Ice sheets accumulate snowfall—just like small glaciers (see the Glaciers indicator) but at a larger scale. Over time, this snow becomes compacted into layers of ice, and the weight of this ice causes it to flow downhill and outward toward the ocean. When an ice sheet is in equilibrium, new snow accumulation is exactly balanced by melting at the surface, runoff, and calving (ice breaking off to form icebergs) at the ocean.

A warmer climate affects ice sheets in several ways. The most evident impact observed to date is a loss of ice due to warmer air and ocean waters. Warmer air causes the ice to melt more quickly and flow more rapidly to the sea, especially in low-elevation regions near the edges of the ice sheets.

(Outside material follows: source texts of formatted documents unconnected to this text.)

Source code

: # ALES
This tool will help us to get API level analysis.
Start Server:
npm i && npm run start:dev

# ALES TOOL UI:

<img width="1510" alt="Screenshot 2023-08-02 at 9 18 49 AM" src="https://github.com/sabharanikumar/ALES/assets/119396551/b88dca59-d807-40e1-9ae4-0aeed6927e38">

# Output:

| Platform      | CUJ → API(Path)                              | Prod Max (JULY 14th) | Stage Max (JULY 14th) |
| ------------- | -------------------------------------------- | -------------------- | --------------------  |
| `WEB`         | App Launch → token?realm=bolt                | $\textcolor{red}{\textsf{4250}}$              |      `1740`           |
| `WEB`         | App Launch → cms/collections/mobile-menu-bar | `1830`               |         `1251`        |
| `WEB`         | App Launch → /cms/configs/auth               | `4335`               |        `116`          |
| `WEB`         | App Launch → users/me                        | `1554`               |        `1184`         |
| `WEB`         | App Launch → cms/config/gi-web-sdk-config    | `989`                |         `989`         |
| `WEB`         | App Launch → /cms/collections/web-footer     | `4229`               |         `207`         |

Warmer ocean waters melt the edge and base of the ice sheet and accelerate the process of calving. In addition, warmer ocean waters weaken the floating ice shelves that form in key places along the coast, especially in Antarctica. These ice shelves help to hold back the flow of ice on land, so as ice shelves shrink or disappear, ice from the ice sheet can flow into the ocean more quickly. Some of the losses are offset, because warmer air allows very cold interior regions in Greenland and Antarctica to receive more snowfall. Overall, though, both ice sheets are experiencing a net loss of ice. Ultimately, as the ice sheets shrink, the water they add to the ocean raises sea level around the world (see the Sea Level indicator). Melting of Greenland and Antarctica’s ice sheets accounted for about one-third of observed global sea level rise between 2006 and 2015.³ Thus, ice sheets are important indicators not only because of their sensitivity to changes in climate, but also for their role in global sea level rise.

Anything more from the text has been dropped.